Salò is the most important town on the Western Riviera of Lake Garda. The city lies on the slopes of Mount San Bartolomeo on the banks of a wide gulf. In the old town you can admire many elegant palaces and ancient monuments, wich were built during the Venetian domination and you can have a relaxing walk on the promenade that runs along the gulf; you can also go hiking the mountains above Salò and enjoy the panoramic view on the Lake that includes Isola del Garda, Isola of San Biagio (known also as Isola dei Conigli = The Island of Rabbits), the cliffs of Manerba, and the peninsula of Sirmione. You can also enjoy the many events and the cultural happenings that take place in Salò all over the year. In short, Salò is the ideal place for a very relaxing holiday.
Salò was originally a roman foundation. Since the the 14th and the 15th Century the town has been part of a federation of towns of the territory along the western lakeshore of Lake Garda (from Limone down to Desenzano) and the Valsabbia area, called Riperia Lacus Gardae Brixiensis.

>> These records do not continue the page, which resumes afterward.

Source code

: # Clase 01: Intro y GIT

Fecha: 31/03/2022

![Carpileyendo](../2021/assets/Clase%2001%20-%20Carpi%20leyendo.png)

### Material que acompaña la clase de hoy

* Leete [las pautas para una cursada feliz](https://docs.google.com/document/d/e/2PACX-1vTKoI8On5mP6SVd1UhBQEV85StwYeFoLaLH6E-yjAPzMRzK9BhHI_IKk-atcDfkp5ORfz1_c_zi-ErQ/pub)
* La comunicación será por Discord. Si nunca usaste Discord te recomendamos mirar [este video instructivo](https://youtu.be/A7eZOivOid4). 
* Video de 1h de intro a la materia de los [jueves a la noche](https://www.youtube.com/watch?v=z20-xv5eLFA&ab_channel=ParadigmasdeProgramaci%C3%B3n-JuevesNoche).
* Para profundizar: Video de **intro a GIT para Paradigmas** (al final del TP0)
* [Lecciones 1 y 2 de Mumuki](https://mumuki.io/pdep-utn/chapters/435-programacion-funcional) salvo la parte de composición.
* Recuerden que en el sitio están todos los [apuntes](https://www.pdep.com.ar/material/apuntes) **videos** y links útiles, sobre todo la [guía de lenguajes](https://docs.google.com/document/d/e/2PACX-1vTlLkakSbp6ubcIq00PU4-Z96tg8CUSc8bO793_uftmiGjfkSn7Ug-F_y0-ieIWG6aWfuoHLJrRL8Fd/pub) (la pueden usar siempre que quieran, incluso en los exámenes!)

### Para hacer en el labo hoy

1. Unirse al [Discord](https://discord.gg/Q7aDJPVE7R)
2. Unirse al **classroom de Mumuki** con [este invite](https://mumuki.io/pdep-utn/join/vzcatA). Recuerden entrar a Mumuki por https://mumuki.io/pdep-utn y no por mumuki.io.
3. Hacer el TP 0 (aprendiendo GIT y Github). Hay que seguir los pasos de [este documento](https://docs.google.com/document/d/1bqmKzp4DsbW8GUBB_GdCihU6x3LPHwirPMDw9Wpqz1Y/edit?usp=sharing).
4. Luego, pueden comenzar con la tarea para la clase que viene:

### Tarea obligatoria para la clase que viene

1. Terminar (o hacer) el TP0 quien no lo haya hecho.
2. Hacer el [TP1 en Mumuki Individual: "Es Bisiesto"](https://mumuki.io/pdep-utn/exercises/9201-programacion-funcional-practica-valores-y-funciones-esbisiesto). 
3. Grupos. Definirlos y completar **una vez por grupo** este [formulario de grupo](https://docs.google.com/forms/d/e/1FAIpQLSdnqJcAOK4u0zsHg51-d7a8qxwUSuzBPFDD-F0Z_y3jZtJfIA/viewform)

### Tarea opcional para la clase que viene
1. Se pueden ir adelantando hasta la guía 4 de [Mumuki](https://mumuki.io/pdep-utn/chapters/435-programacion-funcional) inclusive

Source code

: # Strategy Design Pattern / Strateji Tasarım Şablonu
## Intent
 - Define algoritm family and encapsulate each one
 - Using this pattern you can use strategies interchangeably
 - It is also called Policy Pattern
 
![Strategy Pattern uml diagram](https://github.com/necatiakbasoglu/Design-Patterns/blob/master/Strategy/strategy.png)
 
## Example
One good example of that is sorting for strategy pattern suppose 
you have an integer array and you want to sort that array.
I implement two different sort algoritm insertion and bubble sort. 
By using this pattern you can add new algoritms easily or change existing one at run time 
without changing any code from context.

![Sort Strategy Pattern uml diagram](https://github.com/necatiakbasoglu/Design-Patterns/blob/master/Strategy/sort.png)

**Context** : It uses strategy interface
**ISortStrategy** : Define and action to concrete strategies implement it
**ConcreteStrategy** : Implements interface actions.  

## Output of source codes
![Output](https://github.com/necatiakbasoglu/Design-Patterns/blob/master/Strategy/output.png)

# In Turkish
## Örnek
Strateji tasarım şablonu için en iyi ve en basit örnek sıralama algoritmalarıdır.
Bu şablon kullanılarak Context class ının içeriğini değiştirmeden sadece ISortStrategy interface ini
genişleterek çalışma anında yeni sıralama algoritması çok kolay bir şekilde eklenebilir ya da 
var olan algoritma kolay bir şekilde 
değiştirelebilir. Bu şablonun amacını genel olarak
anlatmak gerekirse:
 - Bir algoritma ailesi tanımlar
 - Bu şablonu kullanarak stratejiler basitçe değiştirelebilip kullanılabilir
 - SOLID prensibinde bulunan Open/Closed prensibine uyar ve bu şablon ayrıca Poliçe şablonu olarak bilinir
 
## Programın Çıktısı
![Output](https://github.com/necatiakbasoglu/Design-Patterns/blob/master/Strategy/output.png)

During that period, the federation did not want to form an alliance with Brescia nor with Verona deciding instead to request the help of Venice. Due to the distance of Venice, this strategy did not guarantee the independence of the area and Salò became a stronghold of the Milanese Visconti family. In 1377 Beatrice della Scala, the wife of Bernabò Visconti, wanted Salò to be the chief leu of the area.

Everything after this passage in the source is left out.